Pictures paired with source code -
****************************************
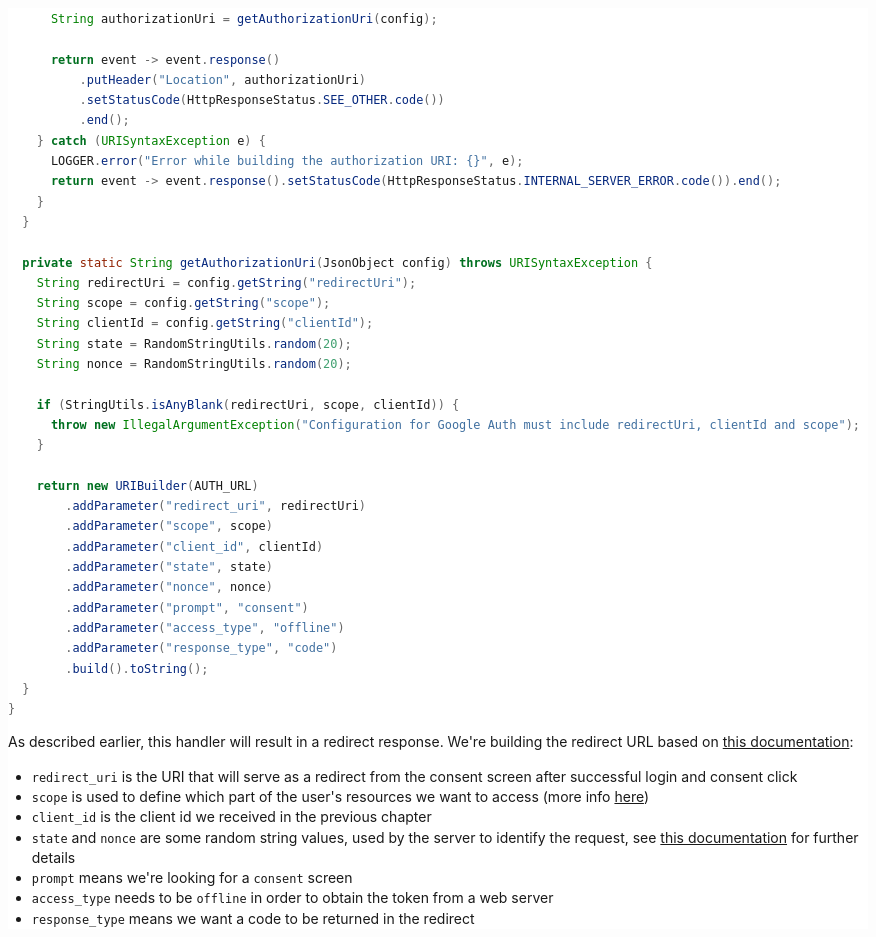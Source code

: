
 ```java
      String authorizationUri = getAuthorizationUri(config);

      return event -> event.response()
          .putHeader("Location", authorizationUri)
          .setStatusCode(HttpResponseStatus.SEE_OTHER.code())
          .end();
    } catch (URISyntaxException e) {
      LOGGER.error("Error while building the authorization URI: {}", e);
      return event -> event.response().setStatusCode(HttpResponseStatus.INTERNAL_SERVER_ERROR.code()).end();
    }
  }

  private static String getAuthorizationUri(JsonObject config) throws URISyntaxException {
    String redirectUri = config.getString("redirectUri");
    String scope = config.getString("scope");
    String clientId = config.getString("clientId");
    String state = RandomStringUtils.random(20);
    String nonce = RandomStringUtils.random(20);

    if (StringUtils.isAnyBlank(redirectUri, scope, clientId)) {
      throw new IllegalArgumentException("Configuration for Google Auth must include redirectUri, clientId and scope");
    }

    return new URIBuilder(AUTH_URL)
        .addParameter("redirect_uri", redirectUri)
        .addParameter("scope", scope)
        .addParameter("client_id", clientId)
        .addParameter("state", state)
        .addParameter("nonce", nonce)
        .addParameter("prompt", "consent")
        .addParameter("access_type", "offline")
        .addParameter("response_type", "code")
        .build().toString();
  }
}
```

As described earlier, this handler will result in a redirect response. We're building the redirect URL based on [this documentation](https://developers.google.com/identity/protocols/OAuth2WebServer#creatingclient):

- `redirect_uri` is the URI that will serve as a redirect from the consent screen after successful login and consent click
- `scope` is used to define which part of the user's resources we want to access (more info [here](https://oauth.net/2/scope/))
- `client_id` is the client id we received in the previous chapter
- `state` and `nonce` are some random string values, used by the server to identify the request, see [this documentation](https://developers.google.com/identity/protocols/OAuth2WebServer#creatingclient) for further details
- `prompt` means we're looking for a `consent` screen
- `access_type` needs to be `offline` in order to obtain the token from a web server
- `response_type` means we want a code to be returned in the redirect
****************************************
WHAT IS EXPECTED -
The reply must hold every line above exactly as written and none of the pictures.

WORKED SOLUTION -
Source code

:
 ```java
      String authorizationUri = getAuthorizationUri(config);

      return event -> event.response()
          .putHeader("Location", authorizationUri)
          .setStatusCode(HttpResponseStatus.SEE_OTHER.code())
          .end();
    } catch (URISyntaxException e) {
      LOGGER.error("Error while building the authorization URI: {}", e);
      return event -> event.response().setStatusCode(HttpResponseStatus.INTERNAL_SERVER_ERROR.code()).end();
    }
  }

  private static String getAuthorizationUri(JsonObject config) throws URISyntaxException {
    String redirectUri = config.getString("redirectUri");
    String scope = config.getString("scope");
    String clientId = config.getString("clientId");
    String state = RandomStringUtils.random(20);
    String nonce = RandomStringUtils.random(20);

    if (StringUtils.isAnyBlank(redirectUri, scope, clientId)) {
      throw new IllegalArgumentException("Configuration for Google Auth must include redirectUri, clientId and scope");
    }

    return new URIBuilder(AUTH_URL)
        .addParameter("redirect_uri", redirectUri)
        .addParameter("scope", scope)
        .addParameter("client_id", clientId)
        .addParameter("state", state)
        .addParameter("nonce", nonce)
        .addParameter("prompt", "consent")
        .addParameter("access_type", "offline")
        .addParameter("response_type", "code")
        .build().toString();
  }
}
```

As described earlier, this handler will result in a redirect response. We're building the redirect URL based on [this documentation](https://developers.google.com/identity/protocols/OAuth2WebServer#creatingclient):

- `redirect_uri` is the URI that will serve as a redirect from the consent screen after successful login and consent click
- `scope` is used to define which part of the user's resources we want to access (more info [here](https://oauth.net/2/scope/))
- `client_id` is the client id we received in the previous chapter
- `state` and `nonce` are some random string values, used by the server to identify the request, see [this documentation](https://developers.google.com/identity/protocols/OAuth2WebServer#creatingclient) for further details
- `prompt` means we're looking for a `consent` screen
- `access_type` needs to be `offline` in order to obtain the token from a web server
- `response_type` means we want a code to be returned in the redirect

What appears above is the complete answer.